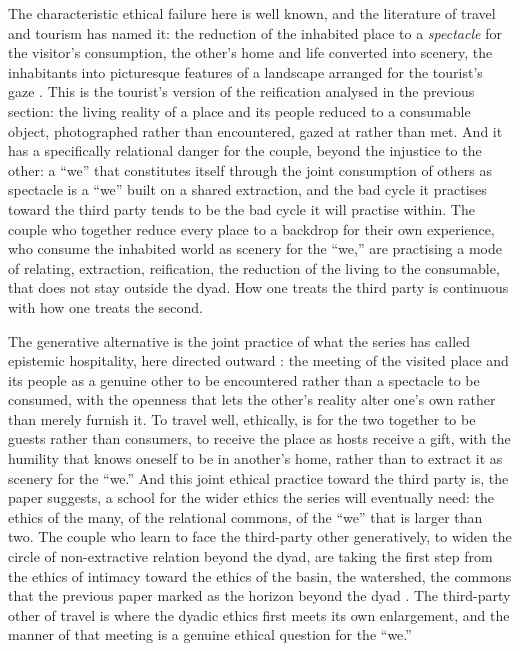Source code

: The characteristic ethical failure here is well known, and the literature of travel and tourism has named it: the reduction of the inhabited place to a \emph{spectacle} for the visitor's consumption, the other's home and life converted into scenery, the inhabitants into picturesque features of a landscape arranged for the tourist's gaze \parencite{urry2011,maccannell1999}. This is the tourist's version of the reification analysed in the previous section: the living reality of a place and its people reduced to a consumable object, photographed rather than encountered, gazed at rather than met. And it has a specifically relational danger for the couple, beyond the injustice to the other: a ``we'' that constitutes itself through the joint consumption of others as spectacle is a ``we'' built on a shared extraction, and the bad cycle it practises toward the third party tends to be the bad cycle it will practise within. The couple who together reduce every place to a backdrop for their own experience, who consume the inhabited world as scenery for the ``we,'' are practising a mode of relating, extraction, reification, the reduction of the living to the consumable, that does not stay outside the dyad. How one treats the third party is continuous with how one treats the second.

The generative alternative is the joint practice of what the series has called epistemic hospitality, here directed outward \parencite{paperxiii}: the meeting of the visited place and its people as a genuine other to be encountered rather than a spectacle to be consumed, with the openness that lets the other's reality alter one's own rather than merely furnish it. To travel well, ethically, is for the two together to be guests rather than consumers, to receive the place as hosts receive a gift, with the humility that knows oneself to be in another's home, rather than to extract it as scenery for the ``we.'' And this joint ethical practice toward the third party is, the paper suggests, a school for the wider ethics the series will eventually need: the ethics of the many, of the relational commons, of the ``we'' that is larger than two. The couple who learn to face the third-party other generatively, to widen the circle of non-extractive relation beyond the dyad, are taking the first step from the ethics of intimacy toward the ethics of the basin, the watershed, the commons that the previous paper marked as the horizon beyond the dyad \parencite{paperxx,paperxv}. The third-party other of travel is where the dyadic ethics first meets its own enlargement, and the manner of that meeting is a genuine ethical question for the ``we.''

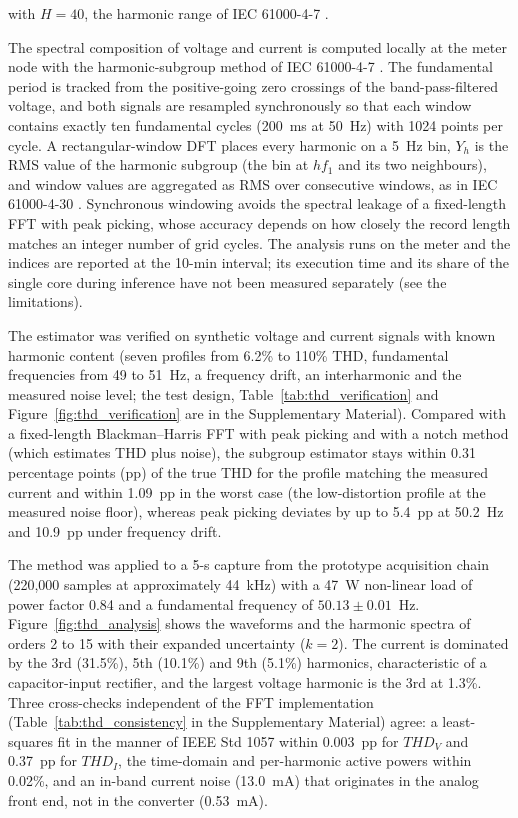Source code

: \documentclass[fleqn,10pt]{wlscirep}
\begin{document}
with $H = 40$, the harmonic range of IEC 61000-4-7 \cite{iec61000_4_7}.

The spectral composition of voltage and current is computed locally at the meter node \cite{shang2021achieving} with the harmonic-subgroup method of IEC 61000-4-7 \cite{iec61000_4_7}. The fundamental period is tracked from the positive-going zero crossings of the band-pass-filtered voltage, and both signals are resampled synchronously so that each window contains exactly ten fundamental cycles (200~ms at 50~Hz) with 1024 points per cycle. A rectangular-window DFT places every harmonic on a 5~Hz bin, $Y_h$ is the RMS value of the harmonic subgroup (the bin at $h f_1$ and its two neighbours), and window values are aggregated as RMS over consecutive windows, as in IEC 61000-4-30 \cite{iec61000_4_30}. Synchronous windowing avoids the spectral leakage of a fixed-length FFT with peak picking, whose accuracy depends on how closely the record length matches an integer number of grid cycles. The analysis runs on the meter and the indices are reported at the 10-min interval; its execution time and its share of the single core during inference have not been measured separately (see the limitations).

The estimator was verified on synthetic voltage and current signals with known harmonic content (seven profiles from 6.2\% to 110\% THD, fundamental frequencies from 49 to 51~Hz, a frequency drift, an interharmonic and the measured noise level; the test design, Table~\ref{tab:thd_verification} and Figure~\ref{fig:thd_verification} are in the Supplementary Material). Compared with a fixed-length Blackman--Harris FFT with peak picking and with a notch method (which estimates THD plus noise), the subgroup estimator stays within 0.31 percentage points (pp) of the true THD for the profile matching the measured current and within 1.09~pp in the worst case (the low-distortion profile at the measured noise floor), whereas peak picking deviates by up to 5.4~pp at 50.2~Hz and 10.9~pp under frequency drift.



The method was applied to a 5-s capture from the prototype acquisition chain (220{,}000 samples at approximately 44~kHz) with a 47~W non-linear load of power factor 0.84 and a fundamental frequency of $50.13 \pm 0.01$~Hz. Figure~\ref{fig:thd_analysis} shows the waveforms and the harmonic spectra of orders 2 to 15 with their expanded uncertainty ($k = 2$). The current is dominated by the 3rd (31.5\%), 5th (10.1\%) and 9th (5.1\%) harmonics, characteristic of a capacitor-input rectifier, and the largest voltage harmonic is the 3rd at 1.3\%. Three cross-checks independent of the FFT implementation (Table~\ref{tab:thd_consistency} in the Supplementary Material) agree: a least-squares fit in the manner of IEEE Std 1057 \cite{ieee1057} within 0.003~pp for $THD_V$ and 0.37~pp for $THD_I$, the time-domain and per-harmonic active powers within 0.02\%, and an in-band current noise (13.0~mA) that originates in the analog front end, not in the converter (0.53~mA).
\end{document}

**What the task asks**
The response should hold only an exact retyping of the lines from the beginning of the data through the line containing "treats the second.", both ends kept, pictures omitted.

**Answer below**
Source code

: The characteristic ethical failure here is well known, and the literature of travel and tourism has named it: the reduction of the inhabited place to a \emph{spectacle} for the visitor's consumption, the other's home and life converted into scenery, the inhabitants into picturesque features of a landscape arranged for the tourist's gaze \parencite{urry2011,maccannell1999}. This is the tourist's version of the reification analysed in the previous section: the living reality of a place and its people reduced to a consumable object, photographed rather than encountered, gazed at rather than met. And it has a specifically relational danger for the couple, beyond the injustice to the other: a ``we'' that constitutes itself through the joint consumption of others as spectacle is a ``we'' built on a shared extraction, and the bad cycle it practises toward the third party tends to be the bad cycle it will practise within. The couple who together reduce every place to a backdrop for their own experience, who consume the inhabited world as scenery for the ``we,'' are practising a mode of relating, extraction, reification, the reduction of the living to the consumable, that does not stay outside the dyad. How one treats the third party is continuous with how one treats the second.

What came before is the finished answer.